#### WORK REQUEST:
Write each line again exactly as it is, from the opening line of the records below through the one containing "that runs all", and add nothing.

□ □ □ □ □ □ □

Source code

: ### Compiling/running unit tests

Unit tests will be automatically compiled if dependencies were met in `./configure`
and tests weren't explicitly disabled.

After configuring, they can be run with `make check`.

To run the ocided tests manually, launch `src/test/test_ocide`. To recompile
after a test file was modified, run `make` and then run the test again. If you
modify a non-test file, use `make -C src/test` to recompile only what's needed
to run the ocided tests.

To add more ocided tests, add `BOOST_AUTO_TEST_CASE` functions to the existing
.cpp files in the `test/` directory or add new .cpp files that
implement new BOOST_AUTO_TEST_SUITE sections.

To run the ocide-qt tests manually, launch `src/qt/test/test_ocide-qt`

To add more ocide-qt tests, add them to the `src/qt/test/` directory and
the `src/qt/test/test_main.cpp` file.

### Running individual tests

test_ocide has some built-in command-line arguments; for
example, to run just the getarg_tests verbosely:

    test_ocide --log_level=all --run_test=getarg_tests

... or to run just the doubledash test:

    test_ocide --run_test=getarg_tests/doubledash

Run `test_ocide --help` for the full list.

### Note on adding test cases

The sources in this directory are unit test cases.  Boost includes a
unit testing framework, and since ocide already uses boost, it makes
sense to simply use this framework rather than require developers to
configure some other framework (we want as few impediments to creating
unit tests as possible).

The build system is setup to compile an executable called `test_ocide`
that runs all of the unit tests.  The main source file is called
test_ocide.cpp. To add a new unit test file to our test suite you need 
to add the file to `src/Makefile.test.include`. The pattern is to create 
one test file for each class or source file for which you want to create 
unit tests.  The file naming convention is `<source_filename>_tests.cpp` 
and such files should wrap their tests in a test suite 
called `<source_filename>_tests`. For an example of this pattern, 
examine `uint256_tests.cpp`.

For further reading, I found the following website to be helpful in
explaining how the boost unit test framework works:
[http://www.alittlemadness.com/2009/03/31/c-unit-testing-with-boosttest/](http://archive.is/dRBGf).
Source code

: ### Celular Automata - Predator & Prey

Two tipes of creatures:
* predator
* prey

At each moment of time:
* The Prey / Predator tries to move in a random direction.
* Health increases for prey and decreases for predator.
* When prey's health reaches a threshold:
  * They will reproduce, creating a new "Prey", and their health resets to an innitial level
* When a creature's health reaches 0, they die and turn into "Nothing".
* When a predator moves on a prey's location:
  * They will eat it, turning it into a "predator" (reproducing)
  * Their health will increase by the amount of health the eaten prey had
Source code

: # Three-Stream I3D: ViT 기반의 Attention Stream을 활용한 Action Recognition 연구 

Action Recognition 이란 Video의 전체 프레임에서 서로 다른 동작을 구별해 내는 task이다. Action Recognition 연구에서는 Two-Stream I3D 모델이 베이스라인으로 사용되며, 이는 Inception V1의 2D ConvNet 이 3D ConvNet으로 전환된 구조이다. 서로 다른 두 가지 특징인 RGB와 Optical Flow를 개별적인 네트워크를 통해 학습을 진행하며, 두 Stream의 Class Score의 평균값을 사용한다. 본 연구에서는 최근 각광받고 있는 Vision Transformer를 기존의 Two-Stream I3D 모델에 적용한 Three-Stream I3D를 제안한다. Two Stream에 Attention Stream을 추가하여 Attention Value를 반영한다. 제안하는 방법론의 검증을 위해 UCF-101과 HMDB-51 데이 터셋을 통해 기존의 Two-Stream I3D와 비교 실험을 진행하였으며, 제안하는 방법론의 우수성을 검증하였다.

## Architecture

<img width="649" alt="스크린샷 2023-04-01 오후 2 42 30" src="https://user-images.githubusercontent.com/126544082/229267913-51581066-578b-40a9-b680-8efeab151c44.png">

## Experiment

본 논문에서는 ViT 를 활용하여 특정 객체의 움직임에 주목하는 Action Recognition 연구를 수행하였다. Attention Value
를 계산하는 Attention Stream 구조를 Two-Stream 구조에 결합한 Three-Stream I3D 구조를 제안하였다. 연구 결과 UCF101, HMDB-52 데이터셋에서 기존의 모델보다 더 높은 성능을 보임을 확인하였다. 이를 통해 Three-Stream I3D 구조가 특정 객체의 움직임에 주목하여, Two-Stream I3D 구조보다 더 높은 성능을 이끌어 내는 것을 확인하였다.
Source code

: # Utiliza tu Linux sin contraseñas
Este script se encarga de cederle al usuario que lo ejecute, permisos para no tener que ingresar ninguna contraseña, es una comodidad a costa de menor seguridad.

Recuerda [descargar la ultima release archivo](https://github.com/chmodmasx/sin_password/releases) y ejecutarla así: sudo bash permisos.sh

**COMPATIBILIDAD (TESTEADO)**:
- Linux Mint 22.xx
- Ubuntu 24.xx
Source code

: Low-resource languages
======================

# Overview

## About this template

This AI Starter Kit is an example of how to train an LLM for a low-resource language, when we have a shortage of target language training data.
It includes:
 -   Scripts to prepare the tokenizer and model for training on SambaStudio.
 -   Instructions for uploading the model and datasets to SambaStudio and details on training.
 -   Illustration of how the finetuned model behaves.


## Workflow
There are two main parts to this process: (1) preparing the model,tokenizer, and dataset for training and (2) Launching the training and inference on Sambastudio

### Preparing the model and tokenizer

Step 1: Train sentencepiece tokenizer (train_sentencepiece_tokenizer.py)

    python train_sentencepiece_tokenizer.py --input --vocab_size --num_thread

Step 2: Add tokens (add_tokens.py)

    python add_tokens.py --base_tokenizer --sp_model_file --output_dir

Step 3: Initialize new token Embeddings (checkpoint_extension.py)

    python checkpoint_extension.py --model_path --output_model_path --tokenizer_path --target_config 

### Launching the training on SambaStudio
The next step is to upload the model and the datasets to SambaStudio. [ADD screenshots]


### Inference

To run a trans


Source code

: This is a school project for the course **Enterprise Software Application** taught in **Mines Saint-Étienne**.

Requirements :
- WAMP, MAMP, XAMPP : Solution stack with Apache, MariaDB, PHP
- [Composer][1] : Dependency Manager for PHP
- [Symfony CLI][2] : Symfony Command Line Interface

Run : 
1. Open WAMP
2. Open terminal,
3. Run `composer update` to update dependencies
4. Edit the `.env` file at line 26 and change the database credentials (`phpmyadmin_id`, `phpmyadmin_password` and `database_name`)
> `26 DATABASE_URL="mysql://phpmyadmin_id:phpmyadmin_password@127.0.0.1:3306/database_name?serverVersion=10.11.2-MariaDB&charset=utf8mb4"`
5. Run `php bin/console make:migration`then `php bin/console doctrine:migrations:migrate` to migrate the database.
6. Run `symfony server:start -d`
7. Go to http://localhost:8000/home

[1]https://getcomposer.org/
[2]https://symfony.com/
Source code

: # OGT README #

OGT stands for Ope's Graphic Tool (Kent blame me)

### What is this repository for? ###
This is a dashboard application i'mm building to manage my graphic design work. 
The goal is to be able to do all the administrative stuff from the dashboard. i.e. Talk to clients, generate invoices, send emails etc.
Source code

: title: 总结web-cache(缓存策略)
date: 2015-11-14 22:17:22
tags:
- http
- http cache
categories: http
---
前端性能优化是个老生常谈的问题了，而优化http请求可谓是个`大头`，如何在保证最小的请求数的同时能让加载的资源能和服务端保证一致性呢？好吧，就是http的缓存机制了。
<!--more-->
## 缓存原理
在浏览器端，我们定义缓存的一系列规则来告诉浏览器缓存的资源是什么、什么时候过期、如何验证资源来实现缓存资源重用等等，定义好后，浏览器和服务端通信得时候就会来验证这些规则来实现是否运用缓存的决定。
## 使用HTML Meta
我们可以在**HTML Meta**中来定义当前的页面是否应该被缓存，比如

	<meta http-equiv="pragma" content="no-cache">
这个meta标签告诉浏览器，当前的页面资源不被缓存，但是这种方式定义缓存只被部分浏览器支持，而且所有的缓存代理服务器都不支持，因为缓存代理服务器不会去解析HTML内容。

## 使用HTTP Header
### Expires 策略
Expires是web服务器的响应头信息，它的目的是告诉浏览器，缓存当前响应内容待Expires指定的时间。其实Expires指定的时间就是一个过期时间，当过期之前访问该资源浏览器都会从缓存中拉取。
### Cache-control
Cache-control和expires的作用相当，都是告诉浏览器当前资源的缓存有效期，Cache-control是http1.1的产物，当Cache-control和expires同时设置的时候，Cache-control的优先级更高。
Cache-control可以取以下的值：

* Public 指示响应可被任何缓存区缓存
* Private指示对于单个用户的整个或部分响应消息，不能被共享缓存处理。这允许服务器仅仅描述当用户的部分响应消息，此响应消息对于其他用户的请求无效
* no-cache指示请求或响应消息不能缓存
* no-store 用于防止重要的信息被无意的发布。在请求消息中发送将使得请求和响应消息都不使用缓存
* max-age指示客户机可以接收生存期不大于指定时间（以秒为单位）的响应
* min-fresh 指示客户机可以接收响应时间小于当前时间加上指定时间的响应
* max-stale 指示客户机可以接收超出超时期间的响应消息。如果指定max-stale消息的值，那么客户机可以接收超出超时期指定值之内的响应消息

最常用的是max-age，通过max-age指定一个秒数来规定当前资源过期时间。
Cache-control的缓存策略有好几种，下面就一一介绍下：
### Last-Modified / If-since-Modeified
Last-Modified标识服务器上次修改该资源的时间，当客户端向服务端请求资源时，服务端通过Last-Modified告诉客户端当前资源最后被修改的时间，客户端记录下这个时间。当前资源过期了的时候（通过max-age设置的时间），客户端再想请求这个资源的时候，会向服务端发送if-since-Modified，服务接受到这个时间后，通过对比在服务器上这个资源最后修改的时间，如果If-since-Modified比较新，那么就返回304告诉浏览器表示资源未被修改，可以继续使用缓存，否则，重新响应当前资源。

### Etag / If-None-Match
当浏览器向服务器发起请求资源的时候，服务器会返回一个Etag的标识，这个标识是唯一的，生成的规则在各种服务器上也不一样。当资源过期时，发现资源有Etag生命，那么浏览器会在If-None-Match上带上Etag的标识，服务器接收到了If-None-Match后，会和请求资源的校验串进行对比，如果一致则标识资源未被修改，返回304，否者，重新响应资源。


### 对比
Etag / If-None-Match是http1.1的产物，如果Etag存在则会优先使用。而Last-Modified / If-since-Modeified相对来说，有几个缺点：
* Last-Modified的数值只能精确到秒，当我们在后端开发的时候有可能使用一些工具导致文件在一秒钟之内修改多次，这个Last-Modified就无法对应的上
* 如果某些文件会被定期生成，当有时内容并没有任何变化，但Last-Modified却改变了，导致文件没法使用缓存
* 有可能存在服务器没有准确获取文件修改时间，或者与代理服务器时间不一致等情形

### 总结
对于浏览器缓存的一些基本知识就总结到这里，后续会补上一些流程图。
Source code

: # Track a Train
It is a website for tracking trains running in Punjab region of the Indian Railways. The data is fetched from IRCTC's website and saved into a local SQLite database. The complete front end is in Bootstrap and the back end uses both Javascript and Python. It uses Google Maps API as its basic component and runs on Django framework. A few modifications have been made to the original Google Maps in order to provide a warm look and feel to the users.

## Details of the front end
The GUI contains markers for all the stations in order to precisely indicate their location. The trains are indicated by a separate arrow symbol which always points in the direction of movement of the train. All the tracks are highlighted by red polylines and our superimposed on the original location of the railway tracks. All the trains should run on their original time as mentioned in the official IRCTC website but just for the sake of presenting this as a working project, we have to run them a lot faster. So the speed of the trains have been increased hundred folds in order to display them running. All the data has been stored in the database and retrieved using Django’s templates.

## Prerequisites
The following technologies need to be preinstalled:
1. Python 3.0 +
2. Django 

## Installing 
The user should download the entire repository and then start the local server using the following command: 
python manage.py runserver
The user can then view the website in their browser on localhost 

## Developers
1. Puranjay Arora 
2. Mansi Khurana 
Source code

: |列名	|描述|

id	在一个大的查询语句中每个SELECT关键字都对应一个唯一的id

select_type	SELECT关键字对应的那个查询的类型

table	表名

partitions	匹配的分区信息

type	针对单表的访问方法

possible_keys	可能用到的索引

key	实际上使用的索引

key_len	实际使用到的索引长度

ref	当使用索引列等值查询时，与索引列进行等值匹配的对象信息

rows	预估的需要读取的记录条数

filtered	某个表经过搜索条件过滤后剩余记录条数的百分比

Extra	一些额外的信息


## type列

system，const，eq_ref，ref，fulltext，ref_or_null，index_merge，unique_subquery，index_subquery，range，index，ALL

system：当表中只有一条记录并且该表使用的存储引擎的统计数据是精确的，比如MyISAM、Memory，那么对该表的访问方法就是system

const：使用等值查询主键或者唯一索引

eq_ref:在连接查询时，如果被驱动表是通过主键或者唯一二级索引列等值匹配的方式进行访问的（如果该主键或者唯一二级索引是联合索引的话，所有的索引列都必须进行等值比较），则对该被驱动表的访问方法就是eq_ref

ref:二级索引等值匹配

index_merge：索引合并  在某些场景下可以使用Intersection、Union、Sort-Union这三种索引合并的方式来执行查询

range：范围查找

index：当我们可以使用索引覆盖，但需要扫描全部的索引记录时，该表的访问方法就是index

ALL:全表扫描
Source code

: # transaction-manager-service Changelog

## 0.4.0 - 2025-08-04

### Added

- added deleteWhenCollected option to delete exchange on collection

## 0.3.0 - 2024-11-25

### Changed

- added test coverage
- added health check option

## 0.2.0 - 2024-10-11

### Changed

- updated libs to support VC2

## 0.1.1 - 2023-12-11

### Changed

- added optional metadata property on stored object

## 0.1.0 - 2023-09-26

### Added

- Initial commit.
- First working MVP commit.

□ □ □ □ □ □ □

#### ANSWER FOR THE TASK:
Source code

: ### Compiling/running unit tests

Unit tests will be automatically compiled if dependencies were met in `./configure`
and tests weren't explicitly disabled.

After configuring, they can be run with `make check`.

To run the ocided tests manually, launch `src/test/test_ocide`. To recompile
after a test file was modified, run `make` and then run the test again. If you
modify a non-test file, use `make -C src/test` to recompile only what's needed
to run the ocided tests.

To add more ocided tests, add `BOOST_AUTO_TEST_CASE` functions to the existing
.cpp files in the `test/` directory or add new .cpp files that
implement new BOOST_AUTO_TEST_SUITE sections.

To run the ocide-qt tests manually, launch `src/qt/test/test_ocide-qt`

To add more ocide-qt tests, add them to the `src/qt/test/` directory and
the `src/qt/test/test_main.cpp` file.

### Running individual tests

test_ocide has some built-in command-line arguments; for
example, to run just the getarg_tests verbosely:

    test_ocide --log_level=all --run_test=getarg_tests

... or to run just the doubledash test:

    test_ocide --run_test=getarg_tests/doubledash

Run `test_ocide --help` for the full list.

### Note on adding test cases

The sources in this directory are unit test cases.  Boost includes a
unit testing framework, and since ocide already uses boost, it makes
sense to simply use this framework rather than require developers to
configure some other framework (we want as few impediments to creating
unit tests as possible).

The build system is setup to compile an executable called `test_ocide`
that runs all of the unit tests.  The main source file is called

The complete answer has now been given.